PRS: polygenic risk score
PSA: prostate-specific antigen
QC: quality control
RAF: risk allele frequency
RPGEH: Research Program on Genes, Environment and Health cohort
SABOR: San Antonio Biomarkers of Risk
SNP: signal nucleotide polymorphism

Introduction

Prostate cancer (PrCa) is the most common nonskin cancer and the second leading cause of cancer death among men in the U.S., with large differences in incidence rates observed across ethnic groups.1 Age-adjusted incidence rates (per 100,000) are highest in African Americans (AA; 178.3), lower in non-Hispanic whites (NHW; 105.7), and slightly lower still in Hispanics/Latinos (91.8).1, 2 In the only prospective study of PrCa in Latinos, risk was observed to be higher among Latinos compared to NHW after adjustment for potential confounders, including lifestyle factors and PSA screening history.3 Though classified as a single ethnic group, the Latino population consists of genetically admixed individuals from populations that display considerable diversity in PrCa incidence and mortality rates.
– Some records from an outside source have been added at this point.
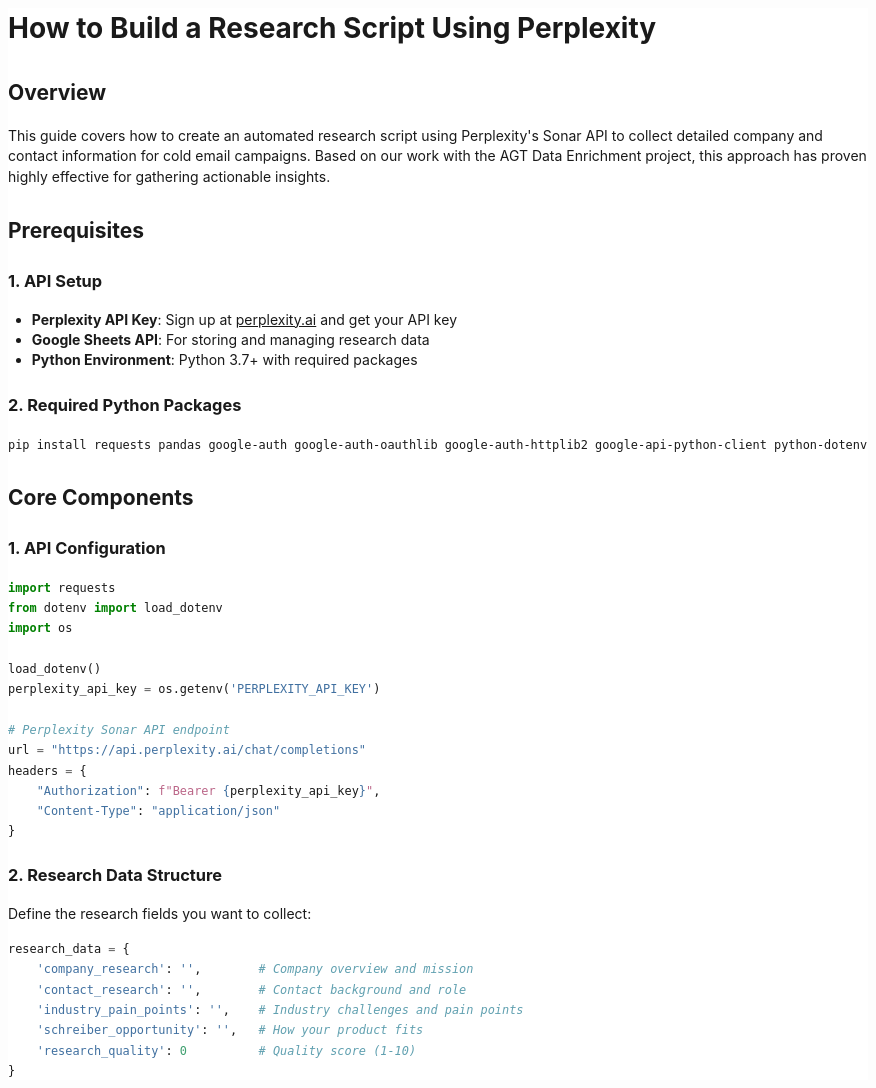 # How to Build a Research Script Using Perplexity

## Overview
This guide covers how to create an automated research script using Perplexity's Sonar API to collect detailed company and contact information for cold email campaigns. Based on our work with the AGT Data Enrichment project, this approach has proven highly effective for gathering actionable insights.

## Prerequisites

### 1. API Setup
- **Perplexity API Key**: Sign up at [perplexity.ai](https://perplexity.ai) and get your API key
- **Google Sheets API**: For storing and managing research data
- **Python Environment**: Python 3.7+ with required packages

### 2. Required Python Packages
```bash
pip install requests pandas google-auth google-auth-oauthlib google-auth-httplib2 google-api-python-client python-dotenv
```

## Core Components

### 1. API Configuration
```python
import requests
from dotenv import load_dotenv
import os

load_dotenv()
perplexity_api_key = os.getenv('PERPLEXITY_API_KEY')

# Perplexity Sonar API endpoint
url = "https://api.perplexity.ai/chat/completions"
headers = {
    "Authorization": f"Bearer {perplexity_api_key}",
    "Content-Type": "application/json"
}
```

### 2. Research Data Structure
Define the research fields you want to collect:
```python
research_data = {
    'company_research': '',        # Company overview and mission
    'contact_research': '',        # Contact background and role
    'industry_pain_points': '',    # Industry challenges and pain points
    'schreiber_opportunity': '',   # How your product fits
    'research_quality': 0          # Quality score (1-10)
}
```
For example, analyses of cancer registry data in Florida revealed that Latinos of Mexican origin had a remarkably lower age-adjusted incidence rate of PrCa compared to those of Cuban or Puerto Rican origin or to NHW,4 whereas Latinos with Dominican and Cuban origins had a significantly higher PrCa mortality rate compared to NHW.5 Possible explanations for these differences include variation across subgroups in place of birth, acculturation, socioeconomic status (SES), access to care, lifestyle factors, and genetic ancestry and susceptibility. Latinos are extensively admixed from multiple ancestries including Amerindian (AMR), European (EUR) and African (AFR),6 with large variation in ancestry proportions observed across subgroups and individuals. For example, the proportion of AFR ancestry is small among Mexicans (<10%) but quite large in Dominicans and Puerto Ricans (20–40%). Throughout the Americas, and even within a single country, AMR ancestry proportions vary widely.6, 7

GWAS in non-European populations have provided insight into ancestry-specific variation and have revealed regions of susceptibility that are of particular importance in certain populations. For example, GWAS in Latinos of phenotypes such as central corneal thickness,8 asthma9 and diabetes,10 have discovered novel susceptibility not reported in other populations. For breast cancer, an admixture-mapping study discovered higher AMR ancestry at chromosome 6q25 and protective variants within this region11 that are only found in AMR populations. Genetic studies of PrCa in Latino men have been limited but are needed to evaluate the potential for novel germline variants for PrCa risk in men of AMR ancestry and to test the generalizability of established PrCa genetic markers in this admixed population. The extensive diversity of ancestry proportions within Latinos also provides the opportunity to investigate the interaction between genetic background and genetic risk loci on disease risk.12, 13

In the present study, we carried out a GWAS of PrCa in Latinos to search for novel risk alleles and to examine how well the known PrCa risk alleles may stratify PrCa risk in Latino men. We also leveraged genetic admixture to conduct a genome-wide admixture mapping analysis to scan for PrCa risk alleles associated with local ancestry. In addition to generating a polygenic risk score (PRS) to test the cumulative effect of all known PrCa risk variants in Latinos, we also explored whether genetic background/ancestry modified associations with single variants and a PRS for PrCa.

Materials and Methods

Study participants and GWAS genotyping

Our study includes Latino PrCa cases and controls from five studies that were genotyped with different GWAS array platforms and denoted as Sets 1–3.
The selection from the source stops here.